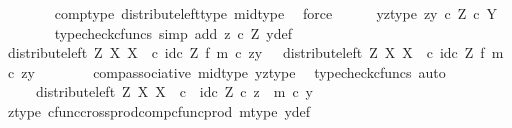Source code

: \begin{isabellebody}
\ \ \ \ \ \ \isamarkupfalse%
\ comp{\isacharunderscore}{\kern0pt}type\ distribute{\isacharunderscore}{\kern0pt}left{\isacharunderscore}{\kern0pt}type\ mid{\isacharunderscore}{\kern0pt}type\ \isamarkupfalse%
\ force\isanewline
\ \ \ \ \isamarkupfalse%
\ yz{\isacharunderscore}{\kern0pt}type{\isacharcolon}{\kern0pt}\ {\isachardoublequoteopen}{\isasymlangle}z{\isacharcomma}{\kern0pt}y{\isasymrangle}\ {\isasymin}\isactrlsub c\ Z\ {\isasymtimes}\isactrlsub c\ Y{\isachardoublequoteclose}\isanewline
\ \ \ \ \ \ \isamarkupfalse%
\ {\isacharparenleft}{\kern0pt}typecheck{\isacharunderscore}{\kern0pt}cfuncs{\isacharcomma}{\kern0pt}\ simp\ add{\isacharcolon}{\kern0pt}\ {\isacartoucheopen}z\ {\isasymin}\isactrlsub c\ Z{\isacartoucheclose}\ y{\isacharunderscore}{\kern0pt}def{\isacharparenright}{\kern0pt}\isanewline
\ \ \ \ \isamarkupfalse%
\ {\isachardoublequoteopen}{\isacharparenleft}{\kern0pt}distribute{\isacharunderscore}{\kern0pt}left\ Z\ X\ X\ \ {\isasymcirc}\isactrlsub c\ {\isacharparenleft}{\kern0pt}id\isactrlsub c\ Z\ {\isasymtimes}\isactrlsub f\ m{\isacharparenright}{\kern0pt}{\isacharparenright}{\kern0pt}\ {\isasymcirc}\isactrlsub c\ {\isasymlangle}z{\isacharcomma}{\kern0pt}y{\isasymrangle}\ \ {\isacharequal}{\kern0pt}\ distribute{\isacharunderscore}{\kern0pt}left\ Z\ X\ X\ \ {\isasymcirc}\isactrlsub c\ {\isacharparenleft}{\kern0pt}id\isactrlsub c\ Z\ {\isasymtimes}\isactrlsub f\ m{\isacharparenright}{\kern0pt}\ {\isasymcirc}\isactrlsub c\ {\isasymlangle}z{\isacharcomma}{\kern0pt}y{\isasymrangle}{\isachardoublequoteclose}\isanewline
\ \ \ \ \ \ \isamarkupfalse%
\ comp{\isacharunderscore}{\kern0pt}associative{}\ mid{\isacharunderscore}{\kern0pt}type\ yz{\isacharunderscore}{\kern0pt}type\ \isamarkupfalse%
\ {\isacharparenleft}{\kern0pt}typecheck{\isacharunderscore}{\kern0pt}cfuncs{\isacharcomma}{\kern0pt}\ auto{\isacharparenright}{\kern0pt}\isanewline
\ \ \ \ \isamarkupfalse%
\ \isamarkupfalse%
\ {\isachardoublequoteopen}{\isachardot}{\kern0pt}{\isachardot}{\kern0pt}{\isachardot}{\kern0pt}\ \ {\isacharequal}{\kern0pt}\ \ distribute{\isacharunderscore}{\kern0pt}left\ Z\ X\ X\ \ {\isasymcirc}\isactrlsub c\ \ {\isasymlangle}id\isactrlsub c\ Z\ {\isasymcirc}\isactrlsub c\ z\ {\isacharcomma}{\kern0pt}\ m\ {\isasymcirc}\isactrlsub c\ y\ {\isasymrangle}{\isachardoublequoteclose}\isanewline
\ \ \ \ \ \ \isamarkupfalse%
\ z{\isacharunderscore}{\kern0pt}type\ cfunc{\isacharunderscore}{\kern0pt}cross{\isacharunderscore}{\kern0pt}prod{\isacharunderscore}{\kern0pt}comp{\isacharunderscore}{\kern0pt}cfunc{\isacharunderscore}{\kern0pt}prod\ m{\isacharunderscore}{\kern0pt}type\ y{\isacharunderscore}{\kern0pt}def\ \isamarkupfalse%

\end{isabellebody}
========================================================================
◆ WORK INSTRUCTION ◆
Among the lines of the preceding data, which ones hold the word "isabellebody"? List them.

◆ RESULT FOR THIS TASK ◆
: \begin{isabellebody}
\end{isabellebody}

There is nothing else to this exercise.